Produce a word-for-word copy of the listing below without its pictures.

BEGIN DATA UNDER STUDY

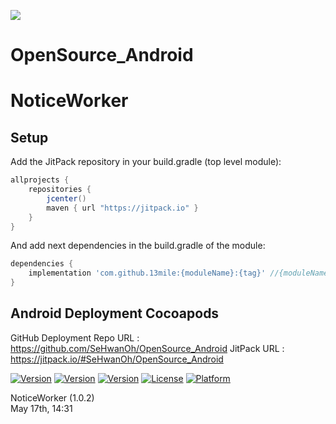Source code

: [![](https://jitpack.io/v/SeHwanOh/OpenSource_Android.svg)](https://jitpack.io/#SeHwanOh/OpenSource_Android)
# OpenSource_Android

# NoticeWorker

## Setup
Add the JitPack repository in your build.gradle (top level module):
```gradle
allprojects {
    repositories {
        jcenter()
        maven { url "https://jitpack.io" }
    }
}
```

And add next dependencies in the build.gradle of the module:
```gradle
dependencies {
    implementation 'com.github.13mile:{moduleName}:{tag}' //{moduleName},{tag}  입력
}
```


## Android Deployment Cocoapods
GitHub Deployment Repo URL : https://github.com/SeHwanOh/OpenSource_Android
JitPack URL : https://jitpack.io/#SeHwanOh/OpenSource_Android
  
[![Version](https://img.shields.io/badge/version-v1.0.2-green.svg?style=flat)](https://jitpack.io/#SeHwanOh/OpenSource_Android)
[![Version](https://img.shields.io/badge/Android-11.0-blue.svg?style=flat)](https://jitpack.io/#SeHwanOh/OpenSource_Android)
[![Version](https://img.shields.io/cocoapods/v/NoticeWorker.svg?style=flat)](https://jitpack.io/#SeHwanOh/OpenSource_Android)
[![License](https://img.shields.io/cocoapods/l/NoticeWorker.svg?style=flat)](https://jitpack.io/#SeHwanOh/OpenSource_Android)
[![Platform](https://img.shields.io/cocoapods/p/NoticeWorker.svg?style=flat)](https://jitpack.io/#SeHwanOh/OpenSource_Android)

NoticeWorker (1.0.2)  
May 17th, 14:31  
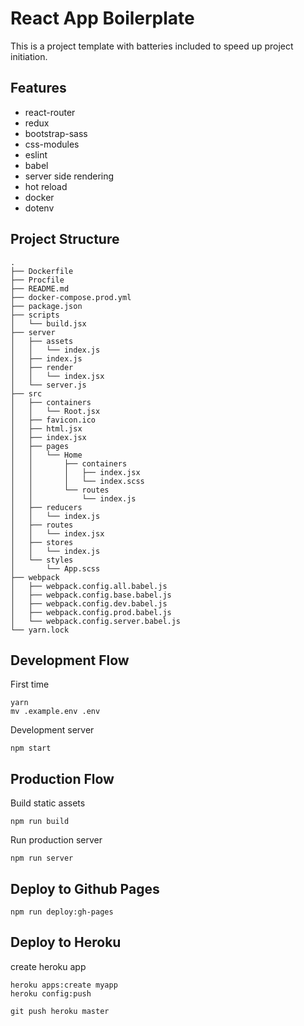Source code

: # React App Boilerplate

This is a project template with batteries included to speed up project initiation.

## Features

*   react-router
*   redux
*   bootstrap-sass
*   css-modules
*   eslint
*   babel
*   server side rendering
*   hot reload
*   docker
*   dotenv

## Project Structure

```
.
├── Dockerfile
├── Procfile
├── README.md
├── docker-compose.prod.yml
├── package.json
├── scripts
│   └── build.jsx
├── server
│   ├── assets
│   │   └── index.js
│   ├── index.js
│   ├── render
│   │   └── index.jsx
│   └── server.js
├── src
│   ├── containers
│   │   └── Root.jsx
│   ├── favicon.ico
│   ├── html.jsx
│   ├── index.jsx
│   ├── pages
│   │   └── Home
│   │       ├── containers
│   │       │   ├── index.jsx
│   │       │   └── index.scss
│   │       └── routes
│   │           └── index.js
│   ├── reducers
│   │   └── index.js
│   ├── routes
│   │   └── index.jsx
│   ├── stores
│   │   └── index.js
│   └── styles
│       └── App.scss
├── webpack
│   ├── webpack.config.all.babel.js
│   ├── webpack.config.base.babel.js
│   ├── webpack.config.dev.babel.js
│   ├── webpack.config.prod.babel.js
│   └── webpack.config.server.babel.js
└── yarn.lock
```

## Development Flow

First time
```
yarn
mv .example.env .env
```

Development server
```
npm start
```

## Production Flow

Build static assets
```
npm run build
```

Run production server
```
npm run server
```

## Deploy to Github Pages

```
npm run deploy:gh-pages
```

## Deploy to Heroku

create heroku app
```
heroku apps:create myapp
heroku config:push
```

```
git push heroku master
```
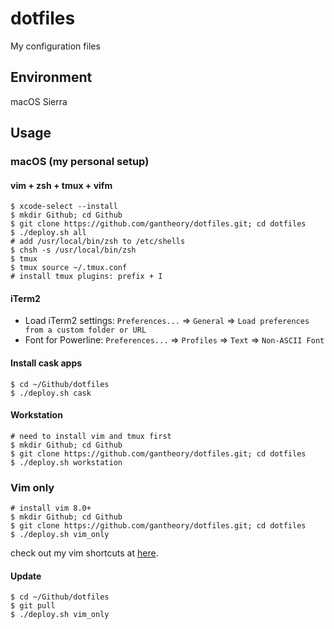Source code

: # dotfiles

My configuration files

## Environment

macOS Sierra

## Usage

### macOS (my personal setup)

#### vim + zsh + tmux + vifm

```shell
$ xcode-select --install
$ mkdir Github; cd Github
$ git clone https://github.com/gantheory/dotfiles.git; cd dotfiles
$ ./deploy.sh all
# add /usr/local/bin/zsh to /etc/shells
$ chsh -s /usr/local/bin/zsh
$ tmux
$ tmux source ~/.tmux.conf
# install tmux plugins: prefix + I
```

#### iTerm2

- Load iTerm2 settings: `Preferences...` => `General` => `Load preferences from a custom folder or URL`
- Font for Powerline: `Preferences...` => `Profiles` => `Text` => `Non-ASCII Font`

#### Install cask apps

```shell
$ cd ~/Github/dotfiles
$ ./deploy.sh cask
```

#### Workstation

```shell
# need to install vim and tmux first
$ mkdir Github; cd Github
$ git clone https://github.com/gantheory/dotfiles.git; cd dotfiles
$ ./deploy.sh workstation
```

### Vim only

```shell
# install vim 8.0+
$ mkdir Github; cd Github
$ git clone https://github.com/gantheory/dotfiles.git; cd dotfiles
$ ./deploy.sh vim_only
```

check out my vim shortcuts at [here](https://github.com/gantheory/dotfiles/blob/master/vim/README.md).

#### Update

```shell
$ cd ~/Github/dotfiles
$ git pull
$ ./deploy.sh vim_only
```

END DATA UNDER STUDY

## ANSWER SPACE
Source code

: [![](https://jitpack.io/v/SeHwanOh/OpenSource_Android.svg)](https://jitpack.io/#SeHwanOh/OpenSource_Android)
# OpenSource_Android

# NoticeWorker

## Setup
Add the JitPack repository in your build.gradle (top level module):
```gradle
allprojects {
    repositories {
        jcenter()
        maven { url "https://jitpack.io" }
    }
}
```

And add next dependencies in the build.gradle of the module:
```gradle
dependencies {
    implementation 'com.github.13mile:{moduleName}:{tag}' //{moduleName},{tag}  입력
}
```


## Android Deployment Cocoapods
GitHub Deployment Repo URL : https://github.com/SeHwanOh/OpenSource_Android
JitPack URL : https://jitpack.io/#SeHwanOh/OpenSource_Android
  
[![Version](https://img.shields.io/badge/version-v1.0.2-green.svg?style=flat)](https://jitpack.io/#SeHwanOh/OpenSource_Android)
[![Version](https://img.shields.io/badge/Android-11.0-blue.svg?style=flat)](https://jitpack.io/#SeHwanOh/OpenSource_Android)
[![Version](https://img.shields.io/cocoapods/v/NoticeWorker.svg?style=flat)](https://jitpack.io/#SeHwanOh/OpenSource_Android)
[![License](https://img.shields.io/cocoapods/l/NoticeWorker.svg?style=flat)](https://jitpack.io/#SeHwanOh/OpenSource_Android)
[![Platform](https://img.shields.io/cocoapods/p/NoticeWorker.svg?style=flat)](https://jitpack.io/#SeHwanOh/OpenSource_Android)

NoticeWorker (1.0.2)  
May 17th, 14:31  
Source code

: # React App Boilerplate

This is a project template with batteries included to speed up project initiation.

## Features

*   react-router
*   redux
*   bootstrap-sass
*   css-modules
*   eslint
*   babel
*   server side rendering
*   hot reload
*   docker
*   dotenv

## Project Structure

```
.
├── Dockerfile
├── Procfile
├── README.md
├── docker-compose.prod.yml
├── package.json
├── scripts
│   └── build.jsx
├── server
│   ├── assets
│   │   └── index.js
│   ├── index.js
│   ├── render
│   │   └── index.jsx
│   └── server.js
├── src
│   ├── containers
│   │   └── Root.jsx
│   ├── favicon.ico
│   ├── html.jsx
│   ├── index.jsx
│   ├── pages
│   │   └── Home
│   │       ├── containers
│   │       │   ├── index.jsx
│   │       │   └── index.scss
│   │       └── routes
│   │           └── index.js
│   ├── reducers
│   │   └── index.js
│   ├── routes
│   │   └── index.jsx
│   ├── stores
│   │   └── index.js
│   └── styles
│       └── App.scss
├── webpack
│   ├── webpack.config.all.babel.js
│   ├── webpack.config.base.babel.js
│   ├── webpack.config.dev.babel.js
│   ├── webpack.config.prod.babel.js
│   └── webpack.config.server.babel.js
└── yarn.lock
```

## Development Flow

First time
```
yarn
mv .example.env .env
```

Development server
```
npm start
```

## Production Flow

Build static assets
```
npm run build
```

Run production server
```
npm run server
```

## Deploy to Github Pages

```
npm run deploy:gh-pages
```

## Deploy to Heroku

create heroku app
```
heroku apps:create myapp
heroku config:push
```

```
git push heroku master
```
Source code

: # dotfiles

My configuration files

## Environment

macOS Sierra

## Usage

### macOS (my personal setup)

#### vim + zsh + tmux + vifm

```shell
$ xcode-select --install
$ mkdir Github; cd Github
$ git clone https://github.com/gantheory/dotfiles.git; cd dotfiles
$ ./deploy.sh all
# add /usr/local/bin/zsh to /etc/shells
$ chsh -s /usr/local/bin/zsh
$ tmux
$ tmux source ~/.tmux.conf
# install tmux plugins: prefix + I
```

#### iTerm2

- Load iTerm2 settings: `Preferences...` => `General` => `Load preferences from a custom folder or URL`
- Font for Powerline: `Preferences...` => `Profiles` => `Text` => `Non-ASCII Font`

#### Install cask apps

```shell
$ cd ~/Github/dotfiles
$ ./deploy.sh cask
```

#### Workstation

```shell
# need to install vim and tmux first
$ mkdir Github; cd Github
$ git clone https://github.com/gantheory/dotfiles.git; cd dotfiles
$ ./deploy.sh workstation
```

### Vim only

```shell
# install vim 8.0+
$ mkdir Github; cd Github
$ git clone https://github.com/gantheory/dotfiles.git; cd dotfiles
$ ./deploy.sh vim_only
```

check out my vim shortcuts at [here](https://github.com/gantheory/dotfiles/blob/master/vim/README.md).

#### Update

```shell
$ cd ~/Github/dotfiles
$ git pull
$ ./deploy.sh vim_only
```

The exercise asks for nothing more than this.